Looking Back at the Cuyahoga River Fire 50 Years Later

June 27, 2019

The 1969 fire became a symbol of the U.S. environmental movement

The Cuyahoga River caught fire 50 years ago this week. The 1969 fire became a symbol of the U.S. environmental movement and led to the formation of the U.S. EPA and the enactment of the Clean Water Act, according to Chemical & Engineering News (C&EN).  

The river has met recovery benchmarks but still is suffering from ecological problems, according to C&EN. In the late 1960s, the river was polluted and oozing with oil, chemicals and sludge. The river passed by steel mills, manufacturing plants, and a paint factory, taking in their discharge of waste, according to C&EN. President Richard M. Nixon formed EPA in 1970 and Congress passed the Clean Air Act the same year and the Clean Water Act in 1972.
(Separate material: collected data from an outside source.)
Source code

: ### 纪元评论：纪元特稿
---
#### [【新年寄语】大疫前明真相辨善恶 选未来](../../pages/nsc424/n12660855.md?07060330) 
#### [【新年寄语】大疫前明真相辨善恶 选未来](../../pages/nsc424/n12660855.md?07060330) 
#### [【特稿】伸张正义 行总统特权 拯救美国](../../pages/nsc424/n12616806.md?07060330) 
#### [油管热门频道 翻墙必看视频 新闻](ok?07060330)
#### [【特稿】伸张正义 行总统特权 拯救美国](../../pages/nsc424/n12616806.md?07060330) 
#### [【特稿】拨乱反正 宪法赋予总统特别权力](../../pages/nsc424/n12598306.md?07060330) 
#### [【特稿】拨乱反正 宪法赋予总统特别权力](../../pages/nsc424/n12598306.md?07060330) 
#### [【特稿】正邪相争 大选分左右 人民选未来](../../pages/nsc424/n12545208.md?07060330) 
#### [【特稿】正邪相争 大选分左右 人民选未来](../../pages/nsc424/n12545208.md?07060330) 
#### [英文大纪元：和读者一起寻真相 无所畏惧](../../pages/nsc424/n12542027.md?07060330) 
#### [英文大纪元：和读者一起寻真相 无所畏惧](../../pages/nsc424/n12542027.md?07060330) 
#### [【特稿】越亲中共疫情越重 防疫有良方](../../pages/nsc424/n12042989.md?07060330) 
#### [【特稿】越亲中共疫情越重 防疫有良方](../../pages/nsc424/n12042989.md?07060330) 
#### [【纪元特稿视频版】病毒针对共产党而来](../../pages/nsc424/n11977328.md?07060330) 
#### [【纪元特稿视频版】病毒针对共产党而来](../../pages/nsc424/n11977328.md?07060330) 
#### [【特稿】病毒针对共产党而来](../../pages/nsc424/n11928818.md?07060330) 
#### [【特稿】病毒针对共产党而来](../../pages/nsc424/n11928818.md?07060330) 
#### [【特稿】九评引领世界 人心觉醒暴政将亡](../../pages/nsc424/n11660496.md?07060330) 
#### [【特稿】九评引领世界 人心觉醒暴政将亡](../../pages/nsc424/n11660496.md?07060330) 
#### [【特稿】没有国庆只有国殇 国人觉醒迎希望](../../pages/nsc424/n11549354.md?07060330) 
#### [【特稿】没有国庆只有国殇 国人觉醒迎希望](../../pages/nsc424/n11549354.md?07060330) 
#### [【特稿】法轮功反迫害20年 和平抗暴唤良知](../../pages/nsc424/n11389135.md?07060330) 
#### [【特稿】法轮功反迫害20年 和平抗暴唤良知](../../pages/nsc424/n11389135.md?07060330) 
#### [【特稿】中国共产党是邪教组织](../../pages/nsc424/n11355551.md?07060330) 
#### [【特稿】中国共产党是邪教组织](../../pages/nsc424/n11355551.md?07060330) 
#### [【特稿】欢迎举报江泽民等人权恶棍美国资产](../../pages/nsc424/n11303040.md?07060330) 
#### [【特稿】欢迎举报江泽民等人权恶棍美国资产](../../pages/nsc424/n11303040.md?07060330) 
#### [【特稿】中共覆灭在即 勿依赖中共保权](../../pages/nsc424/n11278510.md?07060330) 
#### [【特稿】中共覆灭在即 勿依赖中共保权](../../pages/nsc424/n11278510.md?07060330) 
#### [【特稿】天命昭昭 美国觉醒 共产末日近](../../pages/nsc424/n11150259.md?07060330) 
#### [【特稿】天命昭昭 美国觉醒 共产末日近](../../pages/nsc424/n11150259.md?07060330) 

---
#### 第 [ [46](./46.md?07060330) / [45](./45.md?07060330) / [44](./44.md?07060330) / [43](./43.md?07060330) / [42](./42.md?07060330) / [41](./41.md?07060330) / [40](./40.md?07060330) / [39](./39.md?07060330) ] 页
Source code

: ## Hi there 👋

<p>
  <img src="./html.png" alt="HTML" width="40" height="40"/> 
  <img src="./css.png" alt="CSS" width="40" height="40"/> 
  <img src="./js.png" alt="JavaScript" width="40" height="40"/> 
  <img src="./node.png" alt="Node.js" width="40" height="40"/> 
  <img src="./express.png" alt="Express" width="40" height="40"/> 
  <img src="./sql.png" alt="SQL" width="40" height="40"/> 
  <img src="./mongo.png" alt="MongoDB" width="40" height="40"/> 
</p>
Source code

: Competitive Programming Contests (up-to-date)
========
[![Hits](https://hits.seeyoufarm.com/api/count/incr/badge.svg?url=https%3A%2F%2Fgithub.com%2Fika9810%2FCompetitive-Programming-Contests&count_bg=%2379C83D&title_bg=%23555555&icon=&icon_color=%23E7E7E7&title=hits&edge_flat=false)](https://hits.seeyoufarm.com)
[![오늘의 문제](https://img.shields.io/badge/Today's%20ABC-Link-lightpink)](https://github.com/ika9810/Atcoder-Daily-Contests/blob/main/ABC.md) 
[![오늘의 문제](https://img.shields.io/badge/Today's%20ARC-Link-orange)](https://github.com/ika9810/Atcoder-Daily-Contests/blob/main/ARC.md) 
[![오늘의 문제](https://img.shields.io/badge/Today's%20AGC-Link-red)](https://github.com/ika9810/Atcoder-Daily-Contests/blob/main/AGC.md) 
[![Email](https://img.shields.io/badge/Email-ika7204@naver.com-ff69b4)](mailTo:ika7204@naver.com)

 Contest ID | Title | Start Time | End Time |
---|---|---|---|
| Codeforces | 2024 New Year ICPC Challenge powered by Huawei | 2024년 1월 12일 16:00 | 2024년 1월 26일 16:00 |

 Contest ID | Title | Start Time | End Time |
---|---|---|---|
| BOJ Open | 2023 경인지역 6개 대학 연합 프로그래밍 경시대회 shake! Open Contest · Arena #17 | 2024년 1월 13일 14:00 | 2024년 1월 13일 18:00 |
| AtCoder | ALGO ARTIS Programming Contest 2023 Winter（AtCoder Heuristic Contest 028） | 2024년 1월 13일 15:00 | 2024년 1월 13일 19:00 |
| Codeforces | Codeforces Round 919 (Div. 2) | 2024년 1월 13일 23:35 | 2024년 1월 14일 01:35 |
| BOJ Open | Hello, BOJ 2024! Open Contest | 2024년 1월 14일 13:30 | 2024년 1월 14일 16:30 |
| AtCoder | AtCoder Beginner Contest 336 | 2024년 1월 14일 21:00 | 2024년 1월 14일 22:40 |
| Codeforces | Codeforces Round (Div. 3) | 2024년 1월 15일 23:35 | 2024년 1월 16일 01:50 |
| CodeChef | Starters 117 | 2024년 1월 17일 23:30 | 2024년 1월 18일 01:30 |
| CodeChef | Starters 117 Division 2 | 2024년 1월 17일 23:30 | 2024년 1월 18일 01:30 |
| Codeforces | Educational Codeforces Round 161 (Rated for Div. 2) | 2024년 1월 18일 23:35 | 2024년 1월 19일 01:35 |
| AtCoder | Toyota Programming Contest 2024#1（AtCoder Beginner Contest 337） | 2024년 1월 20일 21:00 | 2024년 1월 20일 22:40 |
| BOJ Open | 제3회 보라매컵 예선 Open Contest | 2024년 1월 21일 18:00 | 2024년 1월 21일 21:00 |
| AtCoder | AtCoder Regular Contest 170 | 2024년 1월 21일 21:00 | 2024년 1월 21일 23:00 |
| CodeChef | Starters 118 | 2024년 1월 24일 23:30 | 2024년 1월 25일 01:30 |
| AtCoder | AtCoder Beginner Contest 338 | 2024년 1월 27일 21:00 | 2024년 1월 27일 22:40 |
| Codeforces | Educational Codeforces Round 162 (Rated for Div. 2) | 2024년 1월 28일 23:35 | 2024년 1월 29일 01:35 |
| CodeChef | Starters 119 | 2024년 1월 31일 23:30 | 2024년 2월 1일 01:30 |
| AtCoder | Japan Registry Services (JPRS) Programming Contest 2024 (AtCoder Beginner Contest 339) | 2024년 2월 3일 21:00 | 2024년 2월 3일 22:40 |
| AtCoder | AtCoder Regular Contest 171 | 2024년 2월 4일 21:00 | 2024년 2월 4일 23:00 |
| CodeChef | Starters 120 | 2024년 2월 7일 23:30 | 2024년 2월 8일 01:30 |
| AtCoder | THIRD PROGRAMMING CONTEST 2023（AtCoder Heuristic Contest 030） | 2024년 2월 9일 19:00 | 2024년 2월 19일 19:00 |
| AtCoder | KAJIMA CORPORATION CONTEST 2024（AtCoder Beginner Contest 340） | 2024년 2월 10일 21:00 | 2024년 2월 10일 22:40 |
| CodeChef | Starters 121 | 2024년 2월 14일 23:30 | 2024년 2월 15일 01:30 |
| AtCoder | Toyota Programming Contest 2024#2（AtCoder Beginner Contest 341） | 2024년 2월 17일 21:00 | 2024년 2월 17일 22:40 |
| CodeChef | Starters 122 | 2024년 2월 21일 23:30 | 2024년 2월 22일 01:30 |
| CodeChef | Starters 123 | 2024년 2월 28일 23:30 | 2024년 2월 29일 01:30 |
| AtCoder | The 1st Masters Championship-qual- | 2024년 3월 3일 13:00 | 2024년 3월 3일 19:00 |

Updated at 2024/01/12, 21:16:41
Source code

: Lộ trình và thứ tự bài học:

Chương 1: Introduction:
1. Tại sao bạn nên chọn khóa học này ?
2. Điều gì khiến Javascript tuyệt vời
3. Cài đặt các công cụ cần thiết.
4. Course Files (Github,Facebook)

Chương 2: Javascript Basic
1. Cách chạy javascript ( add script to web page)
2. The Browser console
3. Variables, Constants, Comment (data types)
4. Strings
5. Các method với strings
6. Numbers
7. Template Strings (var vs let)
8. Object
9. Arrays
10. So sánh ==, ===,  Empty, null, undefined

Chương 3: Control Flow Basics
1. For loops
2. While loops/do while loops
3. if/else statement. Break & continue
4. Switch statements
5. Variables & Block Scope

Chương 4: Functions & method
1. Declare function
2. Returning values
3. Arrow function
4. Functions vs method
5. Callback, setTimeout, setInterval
Time magazine’s Aug. 1, 1969, issue made the river famous when the story on the incident included a photo from a prior fire on the Cuyahoga in 1952. The photo also included firefighters on a bridge spraying streams of water to a tugboat surrounded by flames, according to C&EN.

It was around this time that Mayor Carl Stokes recognized that it was not just a water issue but a social justice issue, according to WBUR.

"He got the city to pass a $100 million bond to start cleaning up the river at the same time the Time magazine article came out," said Jane Goodman executive director of the Cuyahoga River Restoration, according to WBUR. "There was this terrific photo of the 1952 fire and people bought it because it was a follow-up to the [Apollo 11] moon landing and on the cover was Teddy Kennedy in a neck brace. It was the Chappaquiddick issue. So the reason so many people found out about it was because they read that issue of Time magazine."

The river itself had caught fire 13 times by 1969, when it came to ahead. Goodman said that many at the time thought of the Cuyahoga as “an open sewer dump site.”

The area now has three wastewater treatment plants that were constructed in the early 20th century. Two plants release treated water into Lake Erie, and one discharges into Cuyahoga, according to C&EN.

Several changes have improved river conditions, including Clean Water Act. Many industries attached their discharge pipes into the public sewage system, subjecting their waste to treatment before discharge, according to C&EN.